CF 316G1 - Good Substrings
We are given a main string s. From this string, we consider every possible substring and want to count how many distinct substrings are considered “good”. Whether a candidate substring t is good is not decided by properties of s itself, but by a small set of constraints.
Rating: 1700
Tags: hashing, strings
Solve time: 2m 24s
Verified: no
Solution
Problem Understanding
We are given a main string s. From this string, we consider every possible substring and want to count how many distinct substrings are considered “good”.
Whether a candidate substring t is good is not decided by properties of s itself, but by a small set of constraints. Each constraint provides a pattern string p and a range [l, r]. For a substring t to satisfy that constraint, we look inside p and count how many times t appears as a contiguous substring of p. If that number lies between l and r inclusive, the constraint is satisfied. A substring t is good only if it satisfies all constraints.
The task is to count how many different substrings of s pass all constraints.
The important structure is that constraints depend only on occurrences of t inside up to 10 strings p, and each p is at most length 50000. The string s is also up to 50000. The number of constraints is very small, so we can afford preprocessing per pattern, but we cannot afford recomputing occurrences for every substring naively.
A naive approach immediately fails: there are O(|s|²) substrings, up to 1.25e9 in worst case, and for each we would need to scan all patterns and count occurrences, which is far beyond feasible.
A subtle edge case is when many substrings are identical. For example, in s = "aaaaa", there are only 5 distinct substrings ("a", "aa", "aaa", "aaaa", "aaaaa"), but 15 total substrings. The problem explicitly asks for distinct substrings, so duplicates must not be double-counted.
Another issue is that patterns can be short or long, and overlaps matter. For instance, in p = "aaa", substring "aa" appears twice, overlapping, and this must be counted correctly.
Approaches
The brute-force idea is straightforward. Enumerate every substring t = s[i:j]. For each t, iterate over all rules. For each rule, scan the pattern p and count how many times t appears inside it. If all rules pass, mark t as good.
This works conceptually because we directly follow the definition. However, for each substring we may scan up to 50000 characters per pattern, and there are O(n²) substrings, so the worst-case operation count is on the order of 50k² × 10 × 50k, which is completely impossible.
The key observation is that we do not actually need to recompute pattern matches from scratch for every substring. Instead, we can reverse the viewpoint: fix a substring t, and ask which rules it satisfies. The condition depends only on occurrences of t in each p. This is essentially a string matching query over multiple texts, repeated for many candidates.
This suggests a global preprocessing approach: build a structure that can answer “how many times does substring t appear in pattern p” efficiently for all t that actually appear in s.
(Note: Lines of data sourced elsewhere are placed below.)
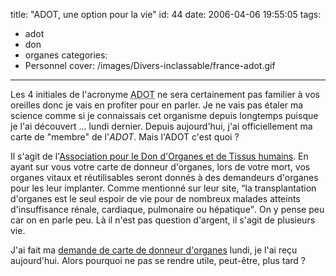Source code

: title: "ADOT, une option pour la vie"
id: 44
date: 2006-04-06 19:55:05
tags:
- adot
- don
- organes
categories:
- Personnel
cover: /images/Divers-inclassable/france-adot.gif
---


Les 4 initiales de l'acronyme <acronym title="Association pour le Don d'Organes et de Tissus humains">ADOT</acronym> ne sera certainement pas familier à vos oreilles donc je vais en profiter pour en parler. Je ne vais pas étaler ma science comme si je connaissais cet organisme depuis longtemps puisque je l'ai découvert ... lundi dernier. Depuis aujourd'hui, j'ai officiellement ma carte de "membre" de l'_ADOT_. Mais l'ADOT c'est quoi ?

<!--more-->

Il s'agit de l'[Association pour le Don d'Organes et de Tissus humains](http://www.france-adot.org/). En ayant sur vous votre carte de donneur d'organes, lors de votre mort, vos organes vitaux et réutilisables seront donnés à des demandeurs d'organes pour les leur implanter. Comme mentionné sur leur site, <q>la transplantation d'organes est le seul espoir de vie pour de nombreux malades atteints d'insuffisance rénale, cardiaque, pulmonaire ou hépatique</q>. On  y pense peu car on en parle peu. Là il n'est pas question d'argent, il s'agit de plusieurs vie.

J'ai fait ma [demande de carte de donneur d'organes](http://www.france-adot.org/demande-carte-donneur.php) lundi, je l'ai reçu aujourd'hui. Alors pourquoi ne pas se rendre utile, peut-être, plus tard ?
The crucial structural insight is that we only care about substrings of s. So instead of enumerating all strings over alphabet, we enumerate substrings of s using a suffix structure, and evaluate constraints while expanding substrings. A suffix automaton is ideal here because it compactly represents all distinct substrings of s and allows us to traverse each distinct substring exactly once.
For each node in the automaton (representing a set of substrings), we need to know, for every pattern p, how many occurrences of that substring exist in p. Since n ≤ 10, we can precompute for each automaton state and each pattern the number of matches using automaton matching over p, or equivalently by propagating pattern matches into the automaton.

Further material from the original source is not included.